Pietro pian piano ci prende gusto: i fantasmi gli riempiono quella casa troppo grande e vuota e la loro vicenda si dimostra alla distanza intrigante; appartenevano a una compagnia teatrale che, in epoca di guerra e Resistenza, aveva fatto una brutta fine e c'era di mezzo qualcuno che aveva tradito, impendendo anche agli sfortunati attori l'ultima rappresentazione.
Meglio il sogno o la realtà, allora? E dove sono esattamente i confini, anche temporali, fra le due cose? Sulla questione Ozpetek si diverte a ricamare un bel po', evitando stavolta le solite megatavolate (a tavola le sedie stavolta le riempiono i fantasmi) e il racconto di grandi tragedie, cose che spesso caratterizzano il suo cinema. La stessa questione omosessuale, sempre presente nei suoi film come nella sua vita, stavolta resta un po' sullo sfondo, fatta salva qualche divertita 'variazione sul tema', che per un attimo vede sulla scena, per esempio, anche Platinette.
Per il resto, Ozpetek preferisce usare in questo film un tono leggero che ammicca quasi, in alcuni punti, alla commedia (all'italiana), ovviamente, anche in questo caso, d'autore.

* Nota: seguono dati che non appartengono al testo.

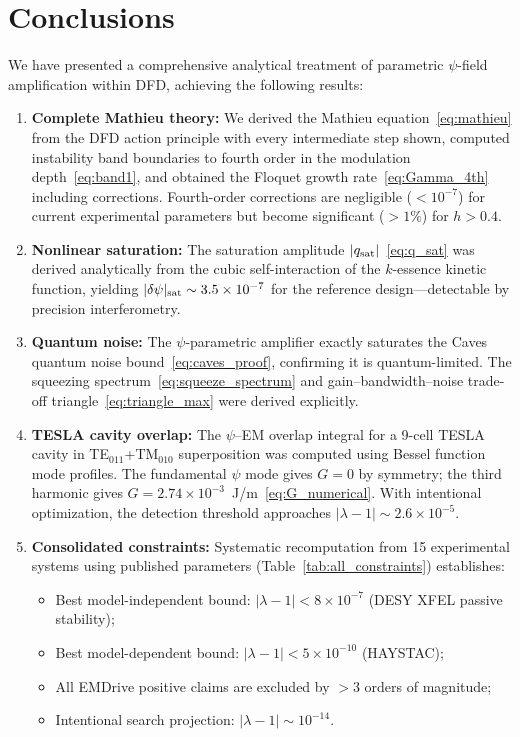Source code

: \documentclass[12pt,aps,prd,twocolumn,superscriptaddress,nofootinbib]{revtex4-2}
\begin{document}
\section{Conclusions}
\label{sec:conclusions}

We have presented a comprehensive analytical treatment of
parametric $\psi$-field amplification within DFD, achieving the
following results:

\begin{enumerate}
\item \textbf{Complete Mathieu theory:} We derived the Mathieu
equation~\eqref{eq:mathieu} from the DFD action principle with
every intermediate step shown, computed instability band boundaries
to fourth order in the modulation depth~\eqref{eq:band1}, and
obtained the Floquet growth rate~\eqref{eq:Gamma_4th} including
corrections.  Fourth-order corrections are negligible ($<10^{-7}$)
for current experimental parameters but become significant ($>1\%$)
for $h > 0.4$.

\item \textbf{Nonlinear saturation:} The saturation amplitude
$|q_{\rm sat}|$~\eqref{eq:q_sat} was derived analytically from
the cubic self-interaction of the $k$-essence kinetic function,
yielding $|\delta\psi|_{\rm sat} \sim 3.5\times10^{-7}$ for the
reference design---detectable by precision interferometry.

\item \textbf{Quantum noise:} The $\psi$-parametric amplifier
exactly saturates the Caves quantum noise
bound~\eqref{eq:caves_proof}, confirming it is quantum-limited.
The squeezing spectrum~\eqref{eq:squeeze_spectrum} and
gain--bandwidth--noise trade-off triangle~\eqref{eq:triangle_max}
were derived explicitly.

\item \textbf{TESLA cavity overlap:} The $\psi$--EM overlap integral
for a 9-cell TESLA cavity in TE$_{011}$+TM$_{010}$ superposition
was computed using Bessel function mode profiles.  The fundamental
$\psi$ mode gives $G = 0$ by symmetry; the third harmonic gives
$G = 2.74\times10^{-3}$~J/m~\eqref{eq:G_numerical}.  With intentional
optimization, the detection threshold approaches $|\lambda-1| \sim
2.6\times10^{-5}$.

\item \textbf{Consolidated constraints:} Systematic recomputation
from 15 experimental systems using published parameters
(Table~\ref{tab:all_constraints}) establishes:
\begin{itemize}[noitemsep]
\item Best model-independent bound: $|\lambda-1| < 8\times10^{-7}$
(DESY XFEL passive stability);
\item Best model-dependent bound: $|\lambda-1| < 5\times10^{-10}$
(HAYSTAC);
\item All EMDrive positive claims are excluded by $>3$ orders
of magnitude;
\item Intentional search projection: $|\lambda-1| \sim 10^{-14}$.
\end{itemize}
\end{enumerate}
\end{document}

Poi sul finale il colpo da maestro: a rivelare come andarono le cose quella volta, in epoca di guerra, è un vero pezzo da primattrice di Anna Proclemer. E il suo 'quasi monologo', interpretato manco a dirlo in modo magistrale, vale probabilmente da solo l'intero film.
Film che si chiude sui riccioli da angioletto di Pietro - Elio Germano, che sorride innocente e divertito sui titoli di coda, come in 'La finestra di fronte' ci si soffermava per tutti i minuti finali sugli splendidi occhi di Giovanna Mezzogiorno (e il parallelo fra i due l'ha fatto lo stesso Ozpetek, confessando la sua passione per la coppia di attori). Sorride Germano e sembra dirci: siete sicuri che sia meglio la vostra vita rispetto alla mia? E Ozpetek questa volta sorride divertito con lui.